■ Given entries
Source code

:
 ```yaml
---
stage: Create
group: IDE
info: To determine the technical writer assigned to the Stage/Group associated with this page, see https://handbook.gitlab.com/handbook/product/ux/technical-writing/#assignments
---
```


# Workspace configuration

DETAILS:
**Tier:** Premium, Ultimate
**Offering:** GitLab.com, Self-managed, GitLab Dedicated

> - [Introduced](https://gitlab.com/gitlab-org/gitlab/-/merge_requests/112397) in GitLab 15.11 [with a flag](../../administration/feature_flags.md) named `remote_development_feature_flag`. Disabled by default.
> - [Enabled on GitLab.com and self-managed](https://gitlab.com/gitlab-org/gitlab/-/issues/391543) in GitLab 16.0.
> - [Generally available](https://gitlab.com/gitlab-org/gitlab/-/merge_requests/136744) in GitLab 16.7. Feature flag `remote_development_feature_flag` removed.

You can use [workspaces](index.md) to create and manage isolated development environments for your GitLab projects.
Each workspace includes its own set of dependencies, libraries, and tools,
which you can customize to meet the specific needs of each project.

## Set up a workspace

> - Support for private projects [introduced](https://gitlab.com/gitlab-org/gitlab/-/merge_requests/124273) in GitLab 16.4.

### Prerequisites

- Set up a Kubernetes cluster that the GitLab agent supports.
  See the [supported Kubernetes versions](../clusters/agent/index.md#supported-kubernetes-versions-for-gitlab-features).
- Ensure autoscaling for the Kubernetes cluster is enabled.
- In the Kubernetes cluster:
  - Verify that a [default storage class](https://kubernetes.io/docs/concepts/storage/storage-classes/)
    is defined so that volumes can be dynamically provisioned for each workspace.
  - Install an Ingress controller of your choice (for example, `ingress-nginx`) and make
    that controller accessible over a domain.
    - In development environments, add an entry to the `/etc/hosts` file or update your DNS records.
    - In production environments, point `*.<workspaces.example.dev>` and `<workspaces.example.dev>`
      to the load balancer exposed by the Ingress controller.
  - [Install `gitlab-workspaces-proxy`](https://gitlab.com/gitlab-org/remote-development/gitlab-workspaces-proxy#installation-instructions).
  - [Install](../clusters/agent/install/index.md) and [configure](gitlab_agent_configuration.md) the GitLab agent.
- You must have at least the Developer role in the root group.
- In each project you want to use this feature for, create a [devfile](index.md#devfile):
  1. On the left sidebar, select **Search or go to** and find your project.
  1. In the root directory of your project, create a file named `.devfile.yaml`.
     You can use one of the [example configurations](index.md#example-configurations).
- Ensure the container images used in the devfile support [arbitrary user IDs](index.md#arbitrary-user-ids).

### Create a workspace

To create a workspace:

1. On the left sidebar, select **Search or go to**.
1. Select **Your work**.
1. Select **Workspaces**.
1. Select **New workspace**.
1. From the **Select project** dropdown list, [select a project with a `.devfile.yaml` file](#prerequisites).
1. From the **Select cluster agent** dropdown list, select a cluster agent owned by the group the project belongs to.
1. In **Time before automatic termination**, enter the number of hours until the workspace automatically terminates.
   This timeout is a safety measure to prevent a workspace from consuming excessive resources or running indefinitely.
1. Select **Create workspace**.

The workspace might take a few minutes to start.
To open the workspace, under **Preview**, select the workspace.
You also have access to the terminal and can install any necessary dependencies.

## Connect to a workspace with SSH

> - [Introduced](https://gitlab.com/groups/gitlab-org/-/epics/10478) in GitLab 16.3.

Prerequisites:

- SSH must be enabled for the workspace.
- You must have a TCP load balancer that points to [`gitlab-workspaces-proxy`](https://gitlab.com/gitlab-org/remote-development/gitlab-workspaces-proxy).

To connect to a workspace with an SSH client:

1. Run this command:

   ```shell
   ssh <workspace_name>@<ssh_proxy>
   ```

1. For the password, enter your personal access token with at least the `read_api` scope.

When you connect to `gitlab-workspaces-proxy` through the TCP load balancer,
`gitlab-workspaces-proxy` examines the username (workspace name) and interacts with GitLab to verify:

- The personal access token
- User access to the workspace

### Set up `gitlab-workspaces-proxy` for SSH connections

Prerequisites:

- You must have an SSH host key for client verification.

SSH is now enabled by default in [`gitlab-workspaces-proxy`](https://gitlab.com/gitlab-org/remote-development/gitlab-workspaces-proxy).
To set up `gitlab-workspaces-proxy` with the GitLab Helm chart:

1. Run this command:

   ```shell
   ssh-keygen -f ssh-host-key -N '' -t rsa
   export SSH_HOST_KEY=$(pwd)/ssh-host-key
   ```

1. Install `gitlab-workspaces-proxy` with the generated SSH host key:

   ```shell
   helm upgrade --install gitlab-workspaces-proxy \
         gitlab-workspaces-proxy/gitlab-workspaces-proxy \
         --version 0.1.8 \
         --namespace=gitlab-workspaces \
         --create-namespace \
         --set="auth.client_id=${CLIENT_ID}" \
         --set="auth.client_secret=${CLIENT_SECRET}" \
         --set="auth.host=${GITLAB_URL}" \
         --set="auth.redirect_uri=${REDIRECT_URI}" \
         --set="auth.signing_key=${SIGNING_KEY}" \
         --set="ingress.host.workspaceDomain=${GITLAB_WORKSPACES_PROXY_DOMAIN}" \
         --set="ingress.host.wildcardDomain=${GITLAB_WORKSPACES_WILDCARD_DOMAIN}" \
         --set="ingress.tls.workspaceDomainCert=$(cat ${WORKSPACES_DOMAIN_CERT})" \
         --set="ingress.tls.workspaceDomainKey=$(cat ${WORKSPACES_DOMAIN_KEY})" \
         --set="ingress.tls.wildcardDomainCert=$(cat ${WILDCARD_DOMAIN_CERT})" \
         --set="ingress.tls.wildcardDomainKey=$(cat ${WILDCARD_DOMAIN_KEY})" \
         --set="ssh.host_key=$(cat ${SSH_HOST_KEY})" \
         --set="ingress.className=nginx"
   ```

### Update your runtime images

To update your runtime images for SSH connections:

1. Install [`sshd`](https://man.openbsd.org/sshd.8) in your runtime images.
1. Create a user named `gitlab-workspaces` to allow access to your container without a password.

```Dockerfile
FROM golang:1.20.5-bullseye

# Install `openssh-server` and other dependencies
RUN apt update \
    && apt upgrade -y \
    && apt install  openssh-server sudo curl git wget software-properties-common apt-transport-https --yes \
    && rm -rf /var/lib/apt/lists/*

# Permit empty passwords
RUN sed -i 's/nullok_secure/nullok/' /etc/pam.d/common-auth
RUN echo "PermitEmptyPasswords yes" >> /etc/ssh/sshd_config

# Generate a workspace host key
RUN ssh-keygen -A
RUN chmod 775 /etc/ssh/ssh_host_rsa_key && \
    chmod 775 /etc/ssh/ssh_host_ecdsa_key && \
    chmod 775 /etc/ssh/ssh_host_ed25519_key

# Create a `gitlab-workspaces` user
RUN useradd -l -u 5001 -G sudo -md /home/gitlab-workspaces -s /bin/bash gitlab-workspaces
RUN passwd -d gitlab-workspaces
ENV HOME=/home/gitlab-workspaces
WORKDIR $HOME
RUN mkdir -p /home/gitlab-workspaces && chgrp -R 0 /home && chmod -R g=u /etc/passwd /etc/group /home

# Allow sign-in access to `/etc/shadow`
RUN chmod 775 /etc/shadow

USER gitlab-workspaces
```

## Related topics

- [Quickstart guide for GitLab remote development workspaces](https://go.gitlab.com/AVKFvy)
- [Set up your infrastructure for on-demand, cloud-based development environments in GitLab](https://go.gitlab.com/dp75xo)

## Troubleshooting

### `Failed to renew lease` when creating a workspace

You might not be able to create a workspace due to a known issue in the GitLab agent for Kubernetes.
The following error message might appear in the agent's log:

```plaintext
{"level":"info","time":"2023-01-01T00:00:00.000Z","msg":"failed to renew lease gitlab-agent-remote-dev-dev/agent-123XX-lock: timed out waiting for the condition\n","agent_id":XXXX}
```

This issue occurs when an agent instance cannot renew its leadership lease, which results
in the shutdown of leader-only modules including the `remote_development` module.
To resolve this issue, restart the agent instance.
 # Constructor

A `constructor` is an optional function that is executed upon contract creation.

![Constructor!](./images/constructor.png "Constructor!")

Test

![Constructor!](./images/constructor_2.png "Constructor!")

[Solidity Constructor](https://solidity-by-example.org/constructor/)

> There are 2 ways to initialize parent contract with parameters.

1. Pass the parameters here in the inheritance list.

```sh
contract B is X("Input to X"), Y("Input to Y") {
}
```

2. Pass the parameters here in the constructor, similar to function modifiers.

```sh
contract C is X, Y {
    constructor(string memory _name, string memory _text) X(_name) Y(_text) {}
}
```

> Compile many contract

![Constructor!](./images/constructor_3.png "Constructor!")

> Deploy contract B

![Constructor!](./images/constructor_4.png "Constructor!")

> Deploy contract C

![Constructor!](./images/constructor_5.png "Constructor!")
* * *
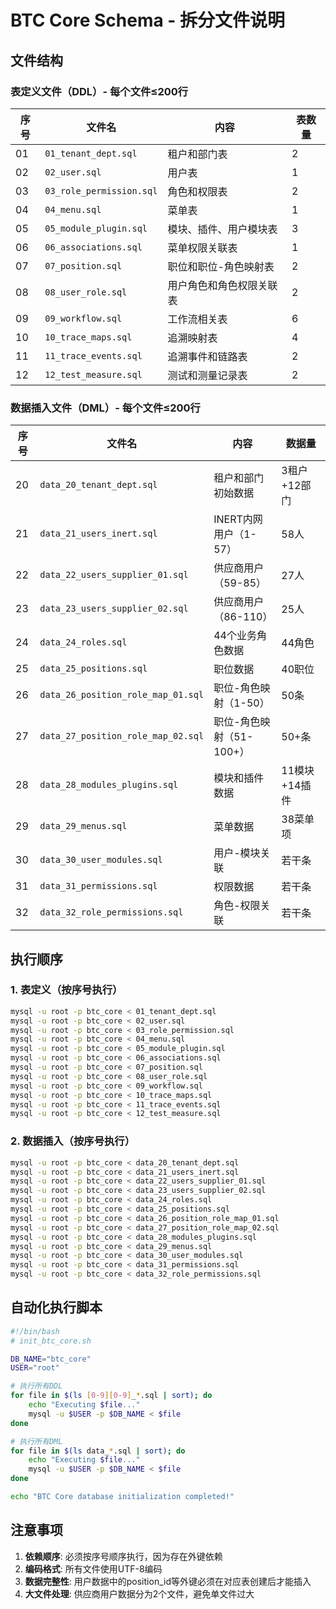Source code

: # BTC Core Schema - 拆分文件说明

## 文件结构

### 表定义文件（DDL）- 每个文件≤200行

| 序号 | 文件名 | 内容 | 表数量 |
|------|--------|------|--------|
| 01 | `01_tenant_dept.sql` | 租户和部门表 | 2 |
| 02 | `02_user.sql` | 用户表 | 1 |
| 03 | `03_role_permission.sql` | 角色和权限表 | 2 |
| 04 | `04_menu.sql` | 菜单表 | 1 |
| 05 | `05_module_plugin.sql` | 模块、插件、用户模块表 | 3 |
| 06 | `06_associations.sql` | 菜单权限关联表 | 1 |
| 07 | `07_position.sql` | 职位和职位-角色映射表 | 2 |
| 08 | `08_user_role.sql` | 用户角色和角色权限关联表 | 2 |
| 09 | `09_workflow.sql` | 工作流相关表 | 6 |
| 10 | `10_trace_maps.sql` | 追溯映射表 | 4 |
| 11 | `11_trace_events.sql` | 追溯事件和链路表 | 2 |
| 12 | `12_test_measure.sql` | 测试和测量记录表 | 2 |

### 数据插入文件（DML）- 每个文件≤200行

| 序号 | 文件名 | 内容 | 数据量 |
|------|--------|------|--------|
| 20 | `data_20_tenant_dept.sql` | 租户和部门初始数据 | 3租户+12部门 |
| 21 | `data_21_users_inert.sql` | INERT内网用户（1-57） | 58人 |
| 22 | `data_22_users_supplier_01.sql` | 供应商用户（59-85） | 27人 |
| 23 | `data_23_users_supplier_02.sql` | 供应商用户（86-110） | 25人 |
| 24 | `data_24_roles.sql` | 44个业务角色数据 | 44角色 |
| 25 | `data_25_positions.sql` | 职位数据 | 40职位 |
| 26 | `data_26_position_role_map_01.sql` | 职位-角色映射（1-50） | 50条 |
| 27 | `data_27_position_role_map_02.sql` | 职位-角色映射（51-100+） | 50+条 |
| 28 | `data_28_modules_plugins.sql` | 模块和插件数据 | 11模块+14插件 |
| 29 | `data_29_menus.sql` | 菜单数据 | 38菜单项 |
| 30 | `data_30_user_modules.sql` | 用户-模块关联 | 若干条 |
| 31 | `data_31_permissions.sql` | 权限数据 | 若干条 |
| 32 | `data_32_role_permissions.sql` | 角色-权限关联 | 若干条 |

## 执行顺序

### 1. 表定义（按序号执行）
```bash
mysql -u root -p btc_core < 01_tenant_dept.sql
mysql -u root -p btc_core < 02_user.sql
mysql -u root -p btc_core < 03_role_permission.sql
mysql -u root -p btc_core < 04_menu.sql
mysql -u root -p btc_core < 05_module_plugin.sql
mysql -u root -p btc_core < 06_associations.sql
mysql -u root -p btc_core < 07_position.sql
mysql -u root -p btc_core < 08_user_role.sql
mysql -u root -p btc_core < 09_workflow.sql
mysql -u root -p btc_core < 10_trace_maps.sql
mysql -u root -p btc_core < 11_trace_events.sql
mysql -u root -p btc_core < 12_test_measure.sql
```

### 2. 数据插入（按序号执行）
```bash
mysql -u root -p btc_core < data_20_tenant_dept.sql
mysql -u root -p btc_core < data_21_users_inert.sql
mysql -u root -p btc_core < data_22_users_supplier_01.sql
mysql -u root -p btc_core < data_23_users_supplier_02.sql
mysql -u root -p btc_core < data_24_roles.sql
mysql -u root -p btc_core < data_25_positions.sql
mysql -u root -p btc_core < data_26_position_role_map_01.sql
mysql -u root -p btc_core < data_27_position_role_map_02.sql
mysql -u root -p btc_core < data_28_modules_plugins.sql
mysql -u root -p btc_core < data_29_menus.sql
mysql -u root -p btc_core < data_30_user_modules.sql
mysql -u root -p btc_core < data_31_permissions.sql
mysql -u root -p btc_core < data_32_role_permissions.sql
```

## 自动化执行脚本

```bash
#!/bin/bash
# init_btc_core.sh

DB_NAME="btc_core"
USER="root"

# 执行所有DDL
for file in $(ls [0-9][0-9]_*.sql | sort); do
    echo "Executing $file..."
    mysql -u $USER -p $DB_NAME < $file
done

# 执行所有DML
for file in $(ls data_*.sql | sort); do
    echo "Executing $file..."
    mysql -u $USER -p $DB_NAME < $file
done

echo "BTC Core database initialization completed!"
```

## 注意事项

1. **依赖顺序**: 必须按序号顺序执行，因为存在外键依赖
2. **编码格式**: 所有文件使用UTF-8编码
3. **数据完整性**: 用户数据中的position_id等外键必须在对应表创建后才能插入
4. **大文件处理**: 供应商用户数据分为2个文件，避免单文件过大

■ Problem description
Out of the listing above, reproduce exactly the lines from the one with "INERT内网用户（1-57） | 58人 |" up to and including the one with "44个业务角色数据 | 44角色 |".

■ Task solution
| 21 | `data_21_users_inert.sql` | INERT内网用户（1-57） | 58人 |
| 22 | `data_22_users_supplier_01.sql` | 供应商用户（59-85） | 27人 |
| 23 | `data_23_users_supplier_02.sql` | 供应商用户（86-110） | 25人 |
| 24 | `data_24_roles.sql` | 44个业务角色数据 | 44角色 |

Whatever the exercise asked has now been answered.